(Stored items)
=======

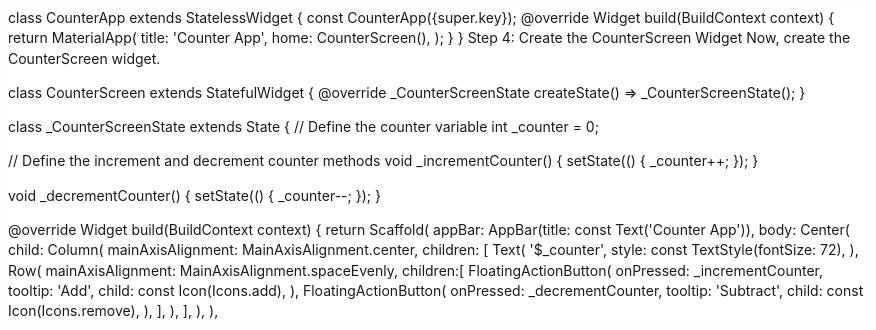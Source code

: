 class CounterApp extends StatelessWidget {
  const CounterApp({super.key});
  @override
  Widget build(BuildContext context) {
    return MaterialApp(
      title: 'Counter App',
      home: CounterScreen(),
    );
  }
}
Step 4: Create the CounterScreen Widget
Now, create the CounterScreen widget.


class CounterScreen extends StatefulWidget {
  @override
  _CounterScreenState createState() => _CounterScreenState();
}

class _CounterScreenState extends State<CounterScreen> {
  // Define the counter variable
  int _counter = 0;

  // Define the increment and decrement counter methods
  void _incrementCounter() {
    setState(() {
      _counter++;
    });
  }

  void _decrementCounter() {
    setState(() {
      _counter--;
    });
  }

  @override
  Widget build(BuildContext context) {
    return Scaffold(
      appBar: AppBar(title: const Text('Counter App')),
      body: Center(
        child: Column(
          mainAxisAlignment: MainAxisAlignment.center,
          children: [
            Text(
              '$_counter',
              style: const TextStyle(fontSize: 72),
            ),
            Row(
              mainAxisAlignment: MainAxisAlignment.spaceEvenly,
              children:[
                FloatingActionButton(
                  onPressed: _incrementCounter,
                  tooltip: 'Add',
                  child: const Icon(Icons.add),
                ),
                FloatingActionButton(
                  onPressed: _decrementCounter,
                  tooltip: 'Subtract',
                  child: const Icon(Icons.remove),
                ),
              ],
            ),
          ],
        ),
      ),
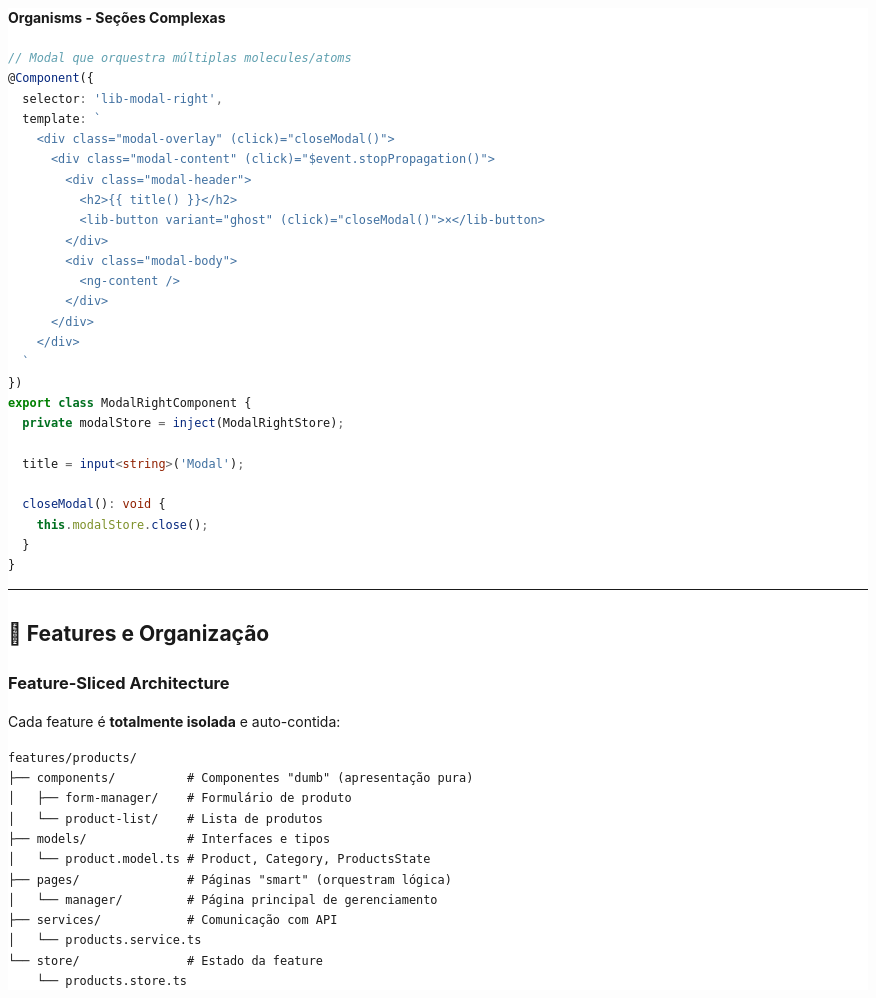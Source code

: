 #### **Organisms** - Seções Complexas

```typescript
// Modal que orquestra múltiplas molecules/atoms
@Component({
  selector: 'lib-modal-right',
  template: `
    <div class="modal-overlay" (click)="closeModal()">
      <div class="modal-content" (click)="$event.stopPropagation()">
        <div class="modal-header">
          <h2>{{ title() }}</h2>
          <lib-button variant="ghost" (click)="closeModal()">×</lib-button>
        </div>
        <div class="modal-body">
          <ng-content />
        </div>
      </div>
    </div>
  `
})
export class ModalRightComponent {
  private modalStore = inject(ModalRightStore);

  title = input<string>('Modal');

  closeModal(): void {
    this.modalStore.close();
  }
}
```

---

## 🚀 Features e Organização

### Feature-Sliced Architecture

Cada feature é **totalmente isolada** e auto-contida:

```
features/products/
├── components/          # Componentes "dumb" (apresentação pura)
│   ├── form-manager/    # Formulário de produto
│   └── product-list/    # Lista de produtos
├── models/              # Interfaces e tipos
│   └── product.model.ts # Product, Category, ProductsState
├── pages/               # Páginas "smart" (orquestram lógica)
│   └── manager/         # Página principal de gerenciamento
├── services/            # Comunicação com API
│   └── products.service.ts
└── store/               # Estado da feature
    └── products.store.ts
```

=======

Every line above that holds the string "void" should be copied into the answer.

Result:
  void _incrementCounter() {
  void _decrementCounter() {
  closeModal(): void {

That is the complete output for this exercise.